The Weekly Reflektion 12/2024

Learning from Major Accidents is not a recent innovation. Ever since hazardous materials have been manufactured and stored, accidents have occurred, and efforts have been made to learn and prevent the recurrence of similar accidents. Many countries have reacted to Major Accidents by passing laws and developing standards. When these are continually updated, they should represent the industries ‘best’ technologies, techniques, and practices for the prevention of Major Accidents. The journey does not however end here. As we pursue our objectives for continual improvement, we may introduce new hazards that need then to be managed. As we have mentioned before the aim in prevention of Major Accidents is not to get there, it is to stay on the road.

How are you keeping up to speed with prevention of Major Accidents?

In August 1769 lightning struck the tower of the Church of San Nazaro in Brescia, Italy.  In the vaults of the church there was about 90 tons of gunpowder stored on behalf of the Republic of Venice. The resulting explosion killed over 3000 people and destroyed a large part of the city. Huge stones were hurled out over a radius of one kilometer, doors of houses and shops burst open and broken glass showered over the city.

For many centuries gunpowder was stored in churches and there seems to have been a belief that the gunpowder would be safe and not affected by lightning strikes. The assumption was that the church bells prevented lightning. Unfortunately evidence from the time seems to indicate that the steeples and towers on a church actually encouraged lightning strikes. During thunder storms teams of men rang the bells in church towers in efforts to make the thunderstorms go away.  In the period 1753 to 1786 lightning killed 103 French bell ringers. An indication that sometimes it is better to put your faith in evidence rather than in faith itself.

Following the Brescia explosion Britain passed laws governing the manufacture and storage of gunpowder. The legislation was driven by two main factors. The first was the need to protect the gunpowder so that it would be available as required, not least for Britains war efforts. The second was to protect people from the devastating consequences of an unintended explosion. Benjamin Franklin, who was at the time carrying out experiments on igniting flammable mixtures with electricity, advised on the use of pointed ‘lightning rods’ on church towers and steeples to conduct any lightning strike to earth and prevent an ignition. At this time there was also adispute over the best shaped lightning rods , with Franklin a proponent of sharp pointed rods on top of buildings and an Englishman, Benjamin Wilson urging the use of ball shaped terminals below the roof line. The argument became politicalsince this was the time of the American Revolution with Franklin as one of the revolutionary leaders. George III decided he didn’t want American advicand Franklin’s conductors were replaced on several British munitions stores.  One of them in Sumatra subsequently disappeared with a bang during a  thunderstorm.

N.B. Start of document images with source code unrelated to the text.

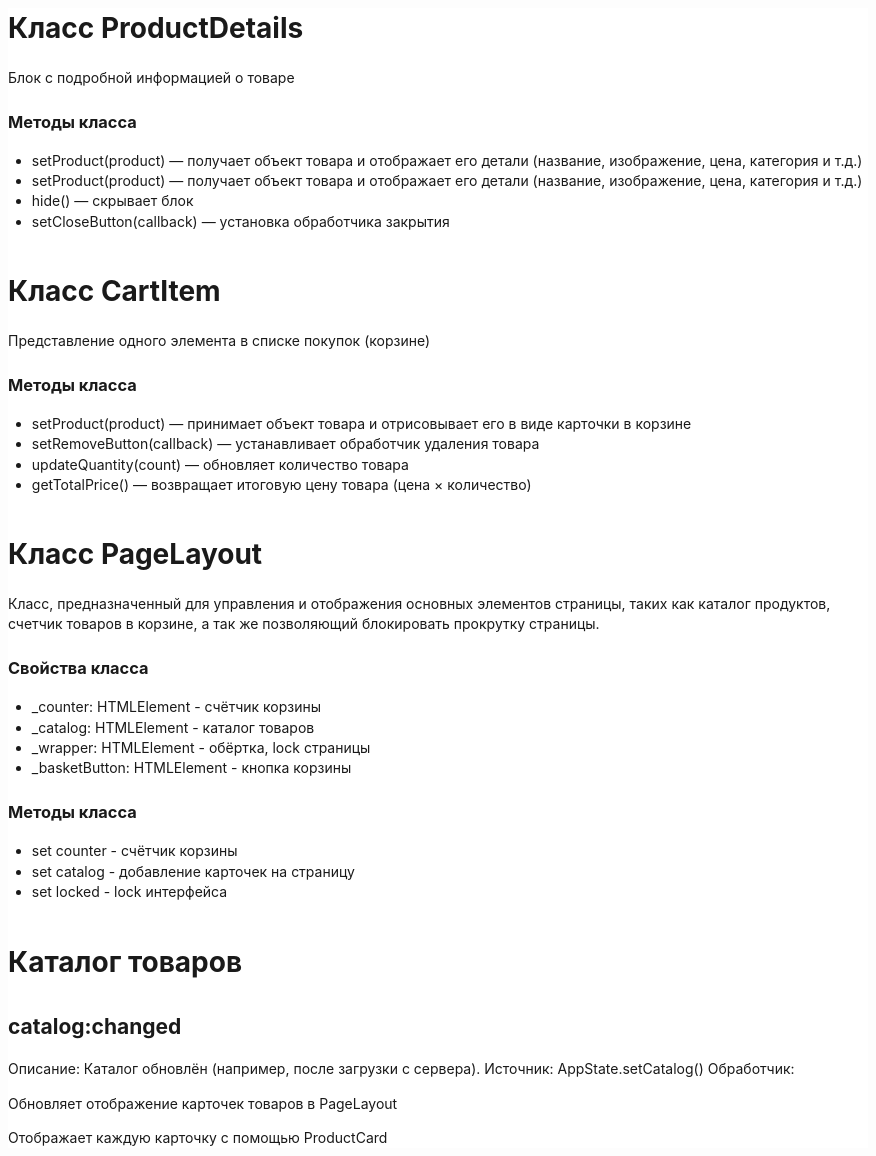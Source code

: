 # Класс ProductDetails
  Блок с подробной информацией о товаре

  ### Методы класса
   * setProduct(product) — получает объект товара и отображает его детали (название, изображение, цена, категория и т.д.)
   * setProduct(product) — получает объект товара и отображает его детали (название, изображение, цена, категория и т.д.)
   * hide() — скрывает блок
   * setCloseButton(callback) — установка обработчика закрытия

# Класс CartItem
  Представление одного элемента в списке покупок (корзине)

  ### Методы класса
   * setProduct(product) — принимает объект товара и отрисовывает его в виде карточки в корзине
   * setRemoveButton(callback) — устанавливает обработчик удаления товара
   * updateQuantity(count) — обновляет количество товара
   * getTotalPrice() — возвращает итоговую цену товара (цена × количество)

# Класс PageLayout
  Класс, предназначенный для управления и отображения основных элементов страницы, таких как каталог продуктов, счетчик товаров в корзине, а так же позволяющий блокировать прокрутку страницы.

  ### Свойства класса
  * _counter: HTMLElement - счётчик корзины
  * _catalog: HTMLElement - каталог товаров
  * _wrapper: HTMLElement - обёртка, lock страницы
  * _basketButton: HTMLElement - кнопка корзины

  ### Методы класса
  * set counter - счётчик корзины
  * set catalog - добавление карточек на страницу
  * set locked - lock интерфейса

# Каталог товаров
## catalog:changed
Описание: Каталог обновлён (например, после загрузки с сервера).
Источник: AppState.setCatalog()
Обработчик:

Обновляет отображение карточек товаров в PageLayout

Отображает каждую карточку с помощью ProductCard

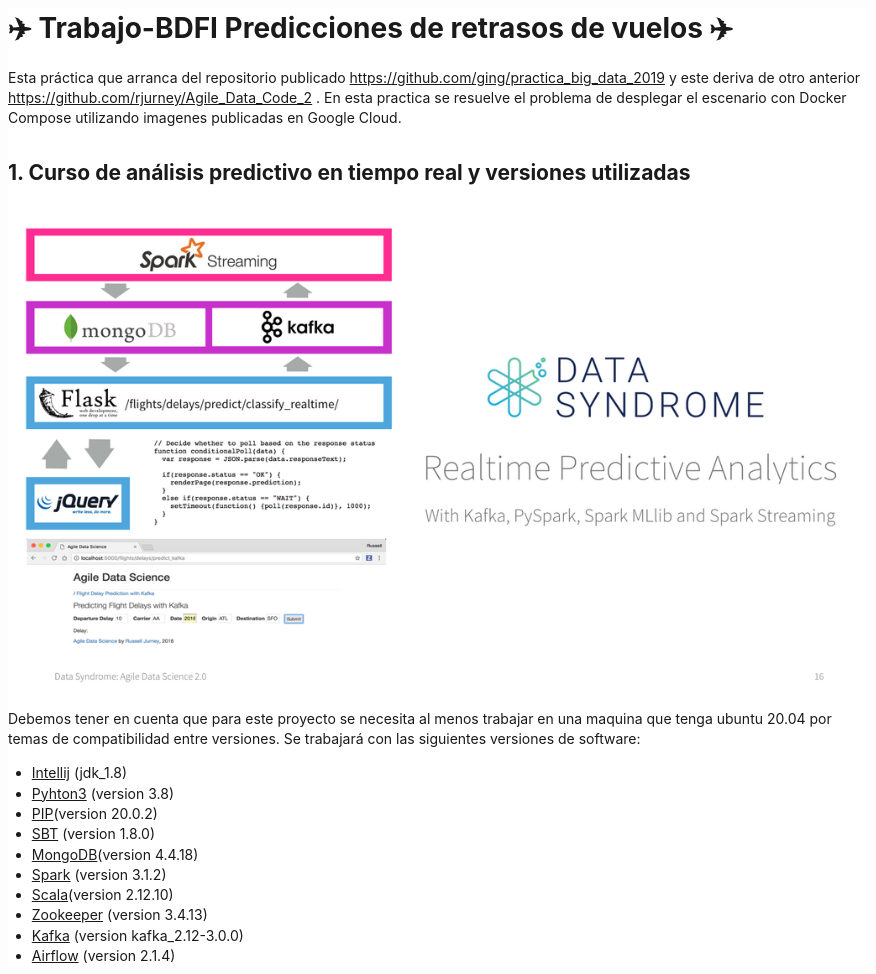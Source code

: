 # ✈️ Trabajo-BDFI  Predicciones de retrasos de vuelos ✈️
Esta práctica que arranca del repositorio publicado https://github.com/ging/practica_big_data_2019 y este deriva de otro anterior https://github.com/rjurney/Agile_Data_Code_2 . 
En esta practica se resuelve el problema de desplegar el escenario con Docker Compose utilizando imagenes publicadas en Google Cloud.

## 1. Curso de análisis predictivo en tiempo real y versiones utilizadas

[ <img src="images/video_course_cover.png"> ](http://datasyndrome.com/video)



Debemos tener en cuenta que para este proyecto se necesita al menos trabajar en una maquina que tenga ubuntu 20.04 por temas de compatibilidad entre versiones.
Se trabajará con las siguientes versiones de software: 

 - [Intellij](https://www.jetbrains.com/help/idea/installation-guide.html) (jdk_1.8)
 - [Pyhton3](https://realpython.com/installing-python/) (version 3.8) 
 - [PIP](https://pip.pypa.io/en/stable/installing/)(version 20.0.2)
 - [SBT](https://www.scala-sbt.org/release/docs/Setup.html) (version 1.8.0)
 - [MongoDB](https://docs.mongodb.com/manual/installation/)(version 4.4.18)
 - [Spark](https://spark.apache.org/docs/latest/) (version 3.1.2)
 - [Scala](https://www.scala-lang.org)(version 2.12.10)
 - [Zookeeper](https://zookeeper.apache.org/releases.html) (version 3.4.13)
 - [Kafka](https://kafka.apache.org/quickstart) (version kafka_2.12-3.0.0)
 - [Airflow](https://airflow.apache.org/docs/apache-airflow/2.0.1/installation.html) (version 2.1.4)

While Britian took action to learn from Brescia, Rhodes was less fortunate. In 1856 gunpowder stored in the Church of St John ignited due to a lightning strike and allegedly 4000 people were killed. The gunpowder had been stored there during the Rhodes siege by the Ottoman empire in 1522.Perhaps if there had been a weekly reflection in the Ottoman empire at that time the disaster could have been averted.